- Work instructions: Please quote exactly the lines below from the line containing "Possible options and" to the line containing "- Doesn't have", both lines included, and nothing else.

- Dataset extract:
= Beginning of Section =

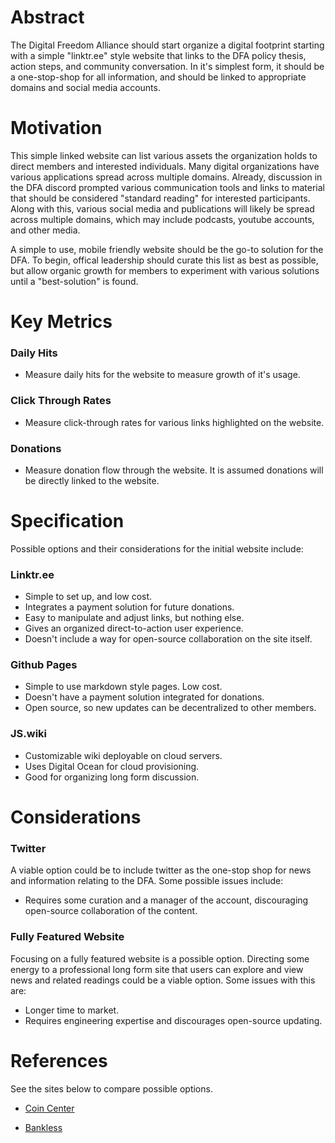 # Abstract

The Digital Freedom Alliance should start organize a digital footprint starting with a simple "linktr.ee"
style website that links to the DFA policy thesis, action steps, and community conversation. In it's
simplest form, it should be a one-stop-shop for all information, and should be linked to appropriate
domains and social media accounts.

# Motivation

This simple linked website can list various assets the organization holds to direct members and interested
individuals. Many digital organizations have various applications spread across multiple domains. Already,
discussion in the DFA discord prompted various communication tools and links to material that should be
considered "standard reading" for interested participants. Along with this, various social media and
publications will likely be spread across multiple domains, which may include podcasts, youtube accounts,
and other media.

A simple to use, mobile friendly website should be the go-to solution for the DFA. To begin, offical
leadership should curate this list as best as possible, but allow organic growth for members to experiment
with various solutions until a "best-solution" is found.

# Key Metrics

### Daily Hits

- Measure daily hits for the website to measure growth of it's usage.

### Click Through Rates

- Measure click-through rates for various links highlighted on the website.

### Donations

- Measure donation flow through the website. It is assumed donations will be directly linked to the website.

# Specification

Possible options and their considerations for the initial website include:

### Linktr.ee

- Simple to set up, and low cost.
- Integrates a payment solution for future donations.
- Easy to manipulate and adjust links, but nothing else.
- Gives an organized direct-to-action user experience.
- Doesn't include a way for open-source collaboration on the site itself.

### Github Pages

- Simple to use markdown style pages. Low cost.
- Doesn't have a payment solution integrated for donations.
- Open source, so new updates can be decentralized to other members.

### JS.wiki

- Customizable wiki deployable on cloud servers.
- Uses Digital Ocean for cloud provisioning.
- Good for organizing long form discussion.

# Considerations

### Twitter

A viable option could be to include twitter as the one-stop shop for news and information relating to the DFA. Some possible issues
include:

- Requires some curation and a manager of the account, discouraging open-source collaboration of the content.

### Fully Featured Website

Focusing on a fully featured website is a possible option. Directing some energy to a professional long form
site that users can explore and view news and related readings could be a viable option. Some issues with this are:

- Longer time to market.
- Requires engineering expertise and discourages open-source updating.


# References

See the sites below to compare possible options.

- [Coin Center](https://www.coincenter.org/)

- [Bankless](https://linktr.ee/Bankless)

= End of Section =

- Output for this exercise:
Possible options and their considerations for the initial website include:

### Linktr.ee

- Simple to set up, and low cost.
- Integrates a payment solution for future donations.
- Easy to manipulate and adjust links, but nothing else.
- Gives an organized direct-to-action user experience.
- Doesn't include a way for open-source collaboration on the site itself.

### Github Pages

- Simple to use markdown style pages. Low cost.
- Doesn't have a payment solution integrated for donations.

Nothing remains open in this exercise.